Boko Haram: Continuous Threat to Security in Lake Chad Basin

Boko Haram: continuous Threat to Security in Lake Chad Basin

Boko Haram/Islamic State’s West Africa Province (ISWAP)’s unabating violent activities within and on the borders of the Lake Chad basin (LCB) continue to underscore the threat posed to civilians, particularly children and women, despite ongoing military operations. The groups’ determination to operate across borders, notwithstanding deterrence efforts, has been simplified by the porosity of the borders (resulting in easy crossings and ram trafficking), climate change, and corruption, among others, allowing them to gain easy access into vulnerable rural communities in Far North-Cameroon, Diffa-Niger Republic, and Lac in Chad.

For over a decade, civilians in LCB have faced constant fear, along with forceful abductions, killings, looting (of staple food, household items, and livestock), and being exposed to gender-based violence, all while struggling to make ends meet. During an overnight attack on 23-24 June 2024 in Tourou, Far North region of Cameroon, Boko Haram members reportedly killed three civilians, left two injured and kidnapped two children, 9 and 13. The insurgents raided several homes and shops, stealing foodstuff and motorcycles.

Not only have farmers and fishermen in these affected communities lost their lives, but their source of livelihood is being threatened by the presence of Boko Haram members. For example, on 12 June 2024, at least three civilians were reportedly killed during two separate attacks, the first on the outskirts of Kerewa, Nigeria, and the second in Cameroon’s Far North region. In the former incident, the two victims were working on their farms when the attack occurred. The incident highlights the group’s deliberate plan to disrupt livelihoods.

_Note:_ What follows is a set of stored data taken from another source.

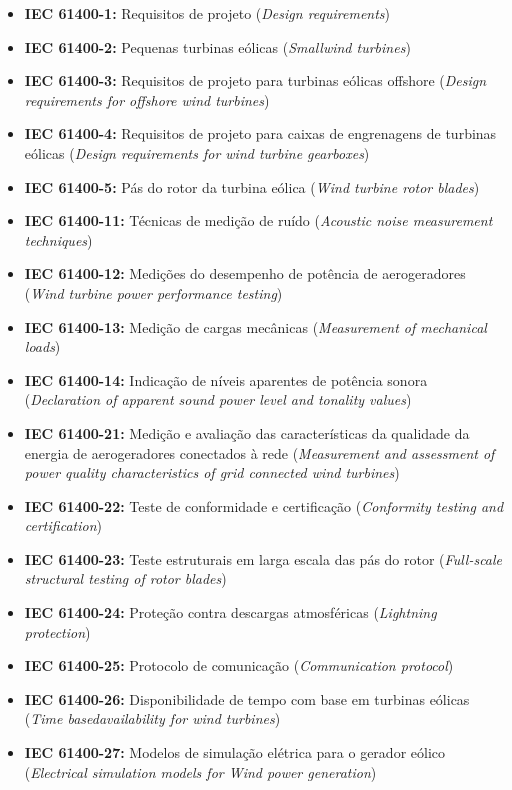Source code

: \begin{itemize}
    \item \textbf{IEC 61400-1:} Requisitos de projeto (\textit{Design requirements})
    \item \textbf{IEC 61400-2:} Pequenas turbinas eólicas (\textit{Smallwind turbines})
    \item \textbf{IEC 61400-3:} Requisitos de projeto para turbinas eólicas offshore (\textit{Design requirements for offshore wind turbines})
    \item \textbf{IEC 61400-4:} Requisitos de projeto para caixas de engrenagens de turbinas eólicas (\textit{Design requirements for wind turbine gearboxes})
    \item \textbf{IEC 61400-5:} Pás do rotor da turbina eólica (\textit{Wind turbine rotor blades})
    \item \textbf{IEC 61400-11:} Técnicas de medição de ruído (\textit{Acoustic noise measurement techniques})
    \item \textbf{IEC 61400-12:} Medições do desempenho de potência de aerogeradores (\textit{Wind turbine power performance testing})
    \item \textbf{IEC 61400-13:} Medição de cargas mecânicas (\textit{Measurement of mechanical
loads})
    \item \textbf{IEC 61400-14:} Indicação de níveis aparentes de potência sonora (\textit{Declaration of apparent sound power level and tonality values})
    \item \textbf{IEC 61400-21:} Medição e avaliação das características da qualidade da energia de aerogeradores conectados à rede (\textit{Measurement and assessment of power quality characteristics of grid connected wind turbines})
    \item \textbf{IEC 61400-22:} Teste de conformidade e certificação (\textit{Conformity testing and certification})
    \item \textbf{IEC 61400-23:} Teste estruturais em larga escala das pás do rotor (\textit{Full-scale structural testing of rotor blades})
    \item \textbf{IEC 61400-24:} Proteção contra descargas atmosféricas (\textit{Lightning protection})
    \item \textbf{IEC 61400-25:} Protocolo de comunicação (\textit{Communication protocol})
    \item \textbf{IEC 61400-26:} Disponibilidade de tempo com base em turbinas eólicas (\textit{Time basedavailability for wind turbines})
    \item \textbf{IEC 61400-27:} Modelos de simulação elétrica para o gerador eólico (\textit{Electrical simulation models for Wind power generation})
\end{itemize}

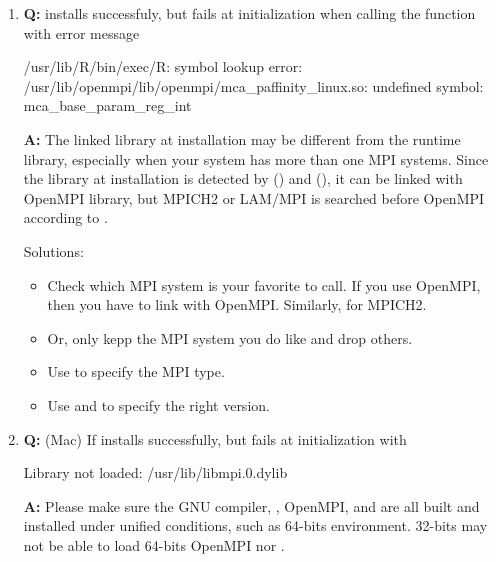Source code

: \begin{enumerate}
\item {\bf\color{blue} Q:}
       installs successfuly, but fails at initialization when
      calling the function  with error message
\begin{Error}
/usr/lib/R/bin/exec/R: symbol lookup error:
/usr/lib/openmpi/lib/openmpi/mca_paffinity_linux.so: undefined symbol:
mca_base_param_reg_int
\end{Error}
      {\bf\color{blue} A:}
      The linked library at installation may be different from the runtime
      library, especially when your system has more than one MPI systems.
      Since the library at installation is detected by
       () and  (),
      it can be linked with OpenMPI library, but MPICH2 or LAM/MPI is searched
      before OpenMPI according to .

      Solutions:
      \begin{itemize}
      \item Check which MPI system is your favorite to call. If you use
            OpenMPI, then you have to link with OpenMPI. Similarly, for
            MPICH2.
      \item Or, only kepp the MPI system you do like and drop others.
      \item Use \code{-} to specify the MPI type.
      \item Use \code{-} and
            \code{-} to
            specify the right version.
      \end{itemize}

\item {\bf\color{blue} Q:}
      (Mac) If installs successfully, but fails at initialization with
\begin{Error}
Library not loaded: /usr/lib/libmpi.0.dylib
\end{Error}
      {\bf\color{blue} A:}
      Please make sure the GNU compiler, , OpenMPI, and
       are all built and installed under unified conditions,
      such as 64-bits environment. 32-bits  may not be able to
      load 64-bits OpenMPI nor .


\end{enumerate}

Millions have been displaced as a result of the ongoing conflict in the LCB, further exacerbating an already bad humanitarian situation whereby access to basic needs like education and health care has become limited. The extent of the crisis has been demonstrated in a report published by ‘ReliefWeb’ which revealed that between February and April 2024, approximately 415 security incidents were recorded in the LCB. The number of displaced people grew, with internally displaced persons reaching 29 million (an increase of 2% when compared to the previous reporting period) while that of refugees rose to 266,893 (a 4% increase).

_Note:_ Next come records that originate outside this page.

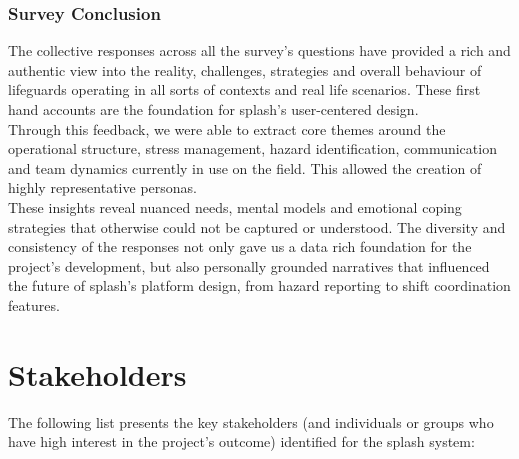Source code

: \subsubsection{\textbf{Survey Conclusion}}
The collective responses across all the survey's questions have provided a rich and authentic view into the reality, challenges, strategies and overall behaviour of lifeguards operating in all sorts of contexts and real life scenarios. These first hand accounts are the foundation for \ac{splash}'s user-centered design.
\\
Through this feedback, we were able to extract core themes around the operational structure, stress management, hazard identification, communication and team dynamics currently in use on the field. This allowed the creation of highly representative personas. 
\\
These insights reveal nuanced needs, mental models and emotional coping strategies that otherwise could not be captured or understood. The diversity and consistency of the responses not only gave us a data rich foundation for the project's development, but also personally grounded narratives that influenced the future of \ac{splash}'s platform design, from hazard reporting to shift coordination features.

\section{Stakeholders}
\label{section:stakeholders} 
The following list presents the key stakeholders (and individuals or groups who have high interest in the project’s outcome) identified for the \ac{splash} system: 

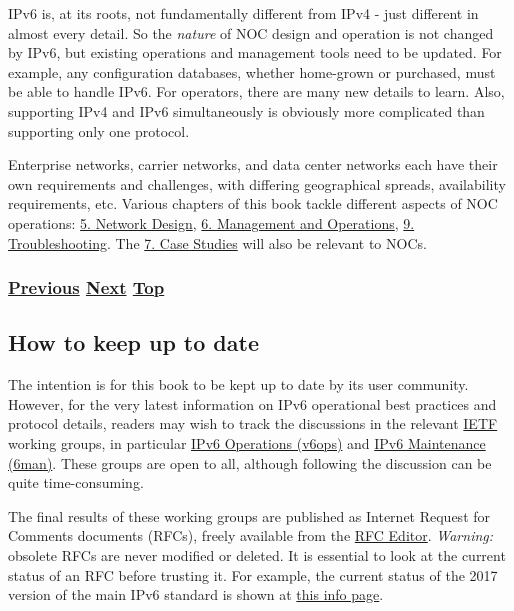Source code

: \documentclass[
]{article}
\begin{document}
IPv6 is, at its roots, not fundamentally different from IPv4 - just
different in almost every detail. So the \emph{nature} of NOC design and
operation is not changed by IPv6, but existing operations and management
tools need to be updated. For example, any configuration databases,
whether home-grown or purchased, must be able to handle IPv6. For
operators, there are many new details to learn. Also, supporting IPv4
and IPv6 simultaneously is obviously more complicated than supporting
only one protocol.

Enterprise networks, carrier networks, and data center networks each
have their own requirements and challenges, with differing geographical
spreads, availability requirements, etc. Various chapters of this book
tackle different aspects of NOC operations: \hyperref[network-design]{5.
Network Design}, \hyperref[management-and-operations]{6. Management and
Operations}, \hyperref[troubleshooting]{9. Troubleshooting}. The
\hyperref[case-studies]{7. Case Studies} will also be relevant to NOCs.

\subsubsection{\texorpdfstring{\hyperref[how-an-application-programmer-sees-ipv6]{Previous}
\hyperref[how-to-keep-up-to-date]{Next}
\hyperref[introduction-and-foreword]{Top}}{Previous Next Top}}\label{previous-next-top-3}

\pagebreak

\subsection{How to keep up to date}\label{how-to-keep-up-to-date}

The intention is for this book to be kept up to date by its user
community. However, for the very latest information on IPv6 operational
best practices and protocol details, readers may wish to track the
discussions in the relevant \href{https://www.ietf.org}{IETF} working
groups, in particular
\href{https://datatracker.ietf.org/wg/v6ops/about/}{IPv6 Operations
(v6ops)} and \href{https://datatracker.ietf.org/wg/6man/about/}{IPv6
Maintenance (6man)}. These groups are open to all, although following
the discussion can be quite time-consuming.

The final results of these working groups are published as Internet
Request for Comments documents (RFCs), freely available from the
\href{https://www.rfc-editor.org/}{RFC Editor}. \emph{Warning:} obsolete
RFCs are never modified or deleted. It is essential to look at the
current status of an RFC before trusting it. For example, the current
status of the 2017 version of the main IPv6 standard is shown at
\href{https://www.rfc-editor.org/info/rfc8200}{this info page}.
\end{document}

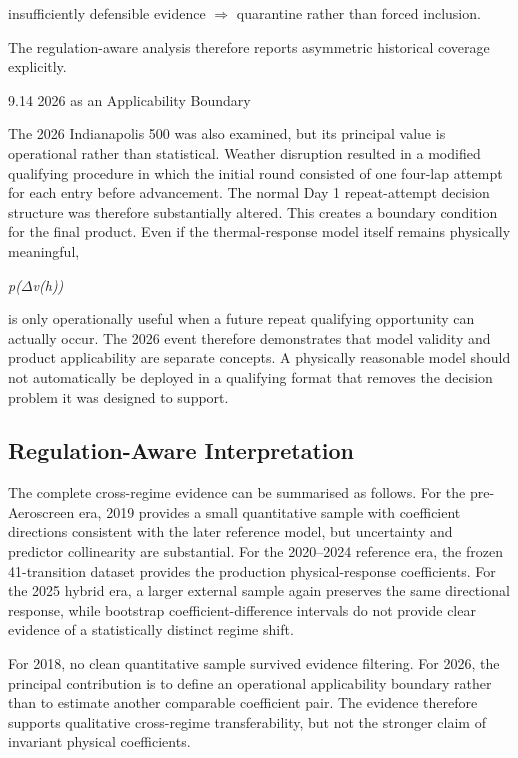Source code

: insufficiently defensible evidence \ensuremath{\Rightarrow} quarantine rather than forced inclusion.

The regulation-aware analysis therefore reports asymmetric historical coverage explicitly.

9.14 2026 as an Applicability Boundary

The 2026 Indianapolis 500 was also examined, but its principal value is operational rather than statistical. Weather disruption resulted in a modified qualifying procedure in which the initial round consisted of one four-lap attempt for each entry before advancement. The normal Day 1 repeat-attempt decision structure was therefore substantially altered. This creates a boundary condition for the final product. Even if the thermal-response model itself remains physically meaningful,

\begin{center}\textit{p(\ensuremath{\Delta}v(h))}\end{center}

is only operationally useful when a future repeat qualifying opportunity can actually occur. The 2026 event therefore demonstrates that model validity and product applicability are separate concepts. A physically reasonable model should not automatically be deployed in a qualifying format that removes the decision problem it was designed to support.

\subsection{Regulation-Aware Interpretation}
The complete cross-regime evidence can be summarised as follows. For the pre-Aeroscreen era, 2019 provides a small quantitative sample with coefficient directions consistent with the later reference model, but uncertainty and predictor collinearity are substantial. For the 2020--2024 reference era, the frozen 41-transition dataset provides the production physical-response coefficients. For the 2025 hybrid era, a larger external sample again preserves the same directional response, while bootstrap coefficient-difference intervals do not provide clear evidence of a statistically distinct regime shift.

For 2018, no clean quantitative sample survived evidence filtering. For 2026, the principal contribution is to define an operational applicability boundary rather than to estimate another comparable coefficient pair. The evidence therefore supports qualitative cross-regime transferability, but not the stronger claim of invariant physical coefficients.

While military operations have achieved some level of stability in the region, as observed in the ongoing Multinational Joint Task Force (MJTF) Operation Lake Sanity 2, albeit limited, long-term success requires a multifaceted approach. This can include the fusion of non-kinetic measures like dialogue as a dispute resolution method to address the root cause of extremism. Boko Haram/ISWAP’s ability to adapt to the changing military tactics, like the relocation of fleeing members from one location to another further, underlines the potential for alternative solutions.